It is important for clinicians to be as specific as possible about the background of the older patient since there is a long history of rivalry between some of the Pacific Island populations.
B. Culturally Related Health Beliefs
Because of the cultural variability in the vast region, it is important for the provider to recognize the non-Western health beliefs and practices that may influence the older patients from specific Pacific regions. Identifying cultural guides or informants from the specific community, such as religious leaders or clan leaders, and asking them to educate the health care providers can help avoid potential misunderstanding. An example of the conflicting expectations of care based on the traditions of the kahuna lapa'au (priest who heals with medicines) in the Native Hawaiian culture is found in Case 4 in the Instructional Strategies section.
C. Effect of Historical Experiences on Health Care
Almost all of the Pacific Islands have been subjugated by the U.S. and/or European countries, many times in association with military conquests. The colonial regimes have frequently mistreated the native populations, confiscated land, and brought severe disruption to their way of life and economic system (e.g., overthrow of the Hawaiian monarchy by Americans). There may be a resulting level of distrust of Western providers that affects the clinical interaction.

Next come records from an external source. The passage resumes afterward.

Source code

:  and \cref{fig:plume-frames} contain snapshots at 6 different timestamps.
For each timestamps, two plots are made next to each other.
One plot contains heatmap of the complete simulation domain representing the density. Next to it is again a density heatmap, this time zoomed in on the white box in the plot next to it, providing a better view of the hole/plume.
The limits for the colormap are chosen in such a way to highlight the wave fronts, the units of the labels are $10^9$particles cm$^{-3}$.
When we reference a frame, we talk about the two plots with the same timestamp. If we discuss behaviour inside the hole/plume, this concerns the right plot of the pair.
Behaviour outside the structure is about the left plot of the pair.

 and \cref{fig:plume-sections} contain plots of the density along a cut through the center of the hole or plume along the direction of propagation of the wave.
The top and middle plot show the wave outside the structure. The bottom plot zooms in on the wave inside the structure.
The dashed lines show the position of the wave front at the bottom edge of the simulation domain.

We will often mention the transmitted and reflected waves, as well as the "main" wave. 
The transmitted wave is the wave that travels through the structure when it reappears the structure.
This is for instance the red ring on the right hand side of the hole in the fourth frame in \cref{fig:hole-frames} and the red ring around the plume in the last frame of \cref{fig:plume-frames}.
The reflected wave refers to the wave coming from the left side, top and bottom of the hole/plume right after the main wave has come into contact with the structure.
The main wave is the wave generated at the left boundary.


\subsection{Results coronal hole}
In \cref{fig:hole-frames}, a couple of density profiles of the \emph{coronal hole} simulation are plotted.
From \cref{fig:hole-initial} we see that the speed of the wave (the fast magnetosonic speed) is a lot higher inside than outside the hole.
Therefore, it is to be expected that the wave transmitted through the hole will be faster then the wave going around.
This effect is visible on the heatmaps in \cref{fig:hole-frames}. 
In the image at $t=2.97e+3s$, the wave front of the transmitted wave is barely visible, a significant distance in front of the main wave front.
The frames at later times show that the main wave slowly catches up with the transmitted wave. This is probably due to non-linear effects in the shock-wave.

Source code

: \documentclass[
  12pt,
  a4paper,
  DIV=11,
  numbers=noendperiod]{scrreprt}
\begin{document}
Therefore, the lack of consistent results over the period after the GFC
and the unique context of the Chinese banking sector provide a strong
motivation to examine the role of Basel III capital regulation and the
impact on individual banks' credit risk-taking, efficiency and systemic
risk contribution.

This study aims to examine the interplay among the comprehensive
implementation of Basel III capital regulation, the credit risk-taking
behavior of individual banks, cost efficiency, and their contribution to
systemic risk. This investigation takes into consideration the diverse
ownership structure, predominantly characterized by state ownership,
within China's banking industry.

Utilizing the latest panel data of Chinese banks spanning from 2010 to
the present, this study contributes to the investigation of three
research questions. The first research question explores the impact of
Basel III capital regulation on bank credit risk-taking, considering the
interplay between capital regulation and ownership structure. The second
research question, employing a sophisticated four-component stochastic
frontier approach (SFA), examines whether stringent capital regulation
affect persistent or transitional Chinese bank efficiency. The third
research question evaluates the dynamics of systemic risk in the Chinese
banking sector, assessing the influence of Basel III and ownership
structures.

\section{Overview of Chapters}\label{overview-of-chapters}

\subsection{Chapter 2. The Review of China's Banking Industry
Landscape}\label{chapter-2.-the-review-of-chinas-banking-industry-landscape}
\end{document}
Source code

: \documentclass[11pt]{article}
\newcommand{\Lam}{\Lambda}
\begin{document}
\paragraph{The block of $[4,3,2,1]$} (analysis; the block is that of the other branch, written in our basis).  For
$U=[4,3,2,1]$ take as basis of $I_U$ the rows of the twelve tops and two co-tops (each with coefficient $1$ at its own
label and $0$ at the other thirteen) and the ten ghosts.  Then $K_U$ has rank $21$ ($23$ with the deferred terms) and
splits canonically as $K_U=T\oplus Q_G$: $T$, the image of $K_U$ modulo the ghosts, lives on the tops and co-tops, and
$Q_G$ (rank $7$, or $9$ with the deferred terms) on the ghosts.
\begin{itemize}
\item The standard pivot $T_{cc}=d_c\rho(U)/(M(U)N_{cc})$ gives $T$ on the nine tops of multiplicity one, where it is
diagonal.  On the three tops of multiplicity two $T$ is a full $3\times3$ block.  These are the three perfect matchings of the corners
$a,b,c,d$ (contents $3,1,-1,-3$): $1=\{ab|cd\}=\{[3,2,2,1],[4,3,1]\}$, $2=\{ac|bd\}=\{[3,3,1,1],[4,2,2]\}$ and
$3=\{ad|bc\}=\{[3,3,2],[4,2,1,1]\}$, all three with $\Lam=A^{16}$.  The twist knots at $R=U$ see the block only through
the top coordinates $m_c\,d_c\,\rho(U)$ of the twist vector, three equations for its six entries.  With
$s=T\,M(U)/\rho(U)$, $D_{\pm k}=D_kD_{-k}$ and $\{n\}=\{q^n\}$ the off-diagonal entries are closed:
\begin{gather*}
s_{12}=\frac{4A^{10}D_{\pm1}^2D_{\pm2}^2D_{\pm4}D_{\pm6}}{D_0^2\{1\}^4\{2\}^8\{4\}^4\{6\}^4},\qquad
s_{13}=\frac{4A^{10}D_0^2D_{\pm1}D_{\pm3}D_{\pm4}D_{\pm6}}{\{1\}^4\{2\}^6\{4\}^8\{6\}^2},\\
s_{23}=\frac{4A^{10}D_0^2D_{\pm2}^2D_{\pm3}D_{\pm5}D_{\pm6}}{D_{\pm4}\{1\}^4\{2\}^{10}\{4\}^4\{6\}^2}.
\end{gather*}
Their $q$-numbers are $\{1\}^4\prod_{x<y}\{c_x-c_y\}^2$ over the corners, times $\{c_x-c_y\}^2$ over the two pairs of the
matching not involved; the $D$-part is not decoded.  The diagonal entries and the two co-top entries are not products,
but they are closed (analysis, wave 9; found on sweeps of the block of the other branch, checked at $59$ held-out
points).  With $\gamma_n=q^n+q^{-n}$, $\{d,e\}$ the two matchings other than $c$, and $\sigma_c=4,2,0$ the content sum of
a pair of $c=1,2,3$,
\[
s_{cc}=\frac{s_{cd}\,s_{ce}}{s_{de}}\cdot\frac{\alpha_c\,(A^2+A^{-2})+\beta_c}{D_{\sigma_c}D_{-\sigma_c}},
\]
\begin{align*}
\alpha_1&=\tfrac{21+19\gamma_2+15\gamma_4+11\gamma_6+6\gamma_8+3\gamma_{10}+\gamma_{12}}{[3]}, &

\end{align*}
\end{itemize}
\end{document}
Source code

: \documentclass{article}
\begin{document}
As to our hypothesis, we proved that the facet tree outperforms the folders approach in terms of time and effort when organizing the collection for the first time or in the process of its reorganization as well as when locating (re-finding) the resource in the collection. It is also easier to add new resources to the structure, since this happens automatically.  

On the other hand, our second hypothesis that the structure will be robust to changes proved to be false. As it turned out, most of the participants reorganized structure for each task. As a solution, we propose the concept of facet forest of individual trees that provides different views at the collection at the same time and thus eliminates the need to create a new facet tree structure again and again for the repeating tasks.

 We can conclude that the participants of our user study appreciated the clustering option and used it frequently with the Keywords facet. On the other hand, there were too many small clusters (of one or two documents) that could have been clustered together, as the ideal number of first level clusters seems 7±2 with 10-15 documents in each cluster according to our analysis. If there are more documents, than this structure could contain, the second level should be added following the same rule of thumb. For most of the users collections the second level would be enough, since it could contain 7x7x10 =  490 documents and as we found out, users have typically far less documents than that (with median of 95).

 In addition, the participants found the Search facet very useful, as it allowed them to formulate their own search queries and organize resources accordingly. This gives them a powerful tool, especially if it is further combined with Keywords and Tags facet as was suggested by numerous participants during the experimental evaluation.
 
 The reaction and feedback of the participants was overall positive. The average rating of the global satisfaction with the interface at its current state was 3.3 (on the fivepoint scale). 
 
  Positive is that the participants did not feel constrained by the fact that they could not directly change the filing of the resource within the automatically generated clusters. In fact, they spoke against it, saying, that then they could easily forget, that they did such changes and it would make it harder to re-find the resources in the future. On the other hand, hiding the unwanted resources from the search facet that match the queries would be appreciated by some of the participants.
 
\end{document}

IV. Culturally Appropriate Geriatric Care: Assessment
A. Approach to the Patient
Pacific Islander societies traditionally revere their elders. To be accepted, the health care provider must show respect. A simple greeting in the native language goes a long way to opening the relationship. An interpreter is essential if the patient and provider do not share a common language. An appropriate interpreter will often be a child of the patient. Issues of privacy and autonomy will be less important to the patient than the cohesiveness of the group. In matters of health, elders will often defer to the judgment of their adult children. Because of the great diversity in this group, it is important to ask the patient or the caregiver what is culturally appropriate. Do not use first names unless invited. Be sure to ask the patient and family member how they wish to be addressed. It is usually appropriate to express a lack of knowledge about the culture and concern that the interaction be meaningful. It is acceptable to invite the patient and family to speak up if they begin to feel uncomfortable during the interview or examination.
B. Important Cultural Issues
As previously stated, individuals may vary widely. However, there are a few relatively common cultural beliefs among Pacific Islanders. It is well to remember that an individual may be modern in dress, but traditional in health beliefs. The reverse is also true.
1. Individual Autonomy vs. Group, and Rank. Most Pacific Island societies place more emphasis on the group, and the hierarchy within the group, than on the rights of the individual. It would not be unusual to see more concern about a minor illness in an elder village chief than a more serious illness in someone younger and of lower rank. While this goes against the grain for egalitarians, this behavior is likely to derive from the history of people of chiefly rank having a much greater responsibility for the survival of the entire group. Body tattooing in many Pacific Island cultures has great significance. Although it may be simply decorative, in many older people tattooing at various stages of their lives denotes a significant achievement in rank.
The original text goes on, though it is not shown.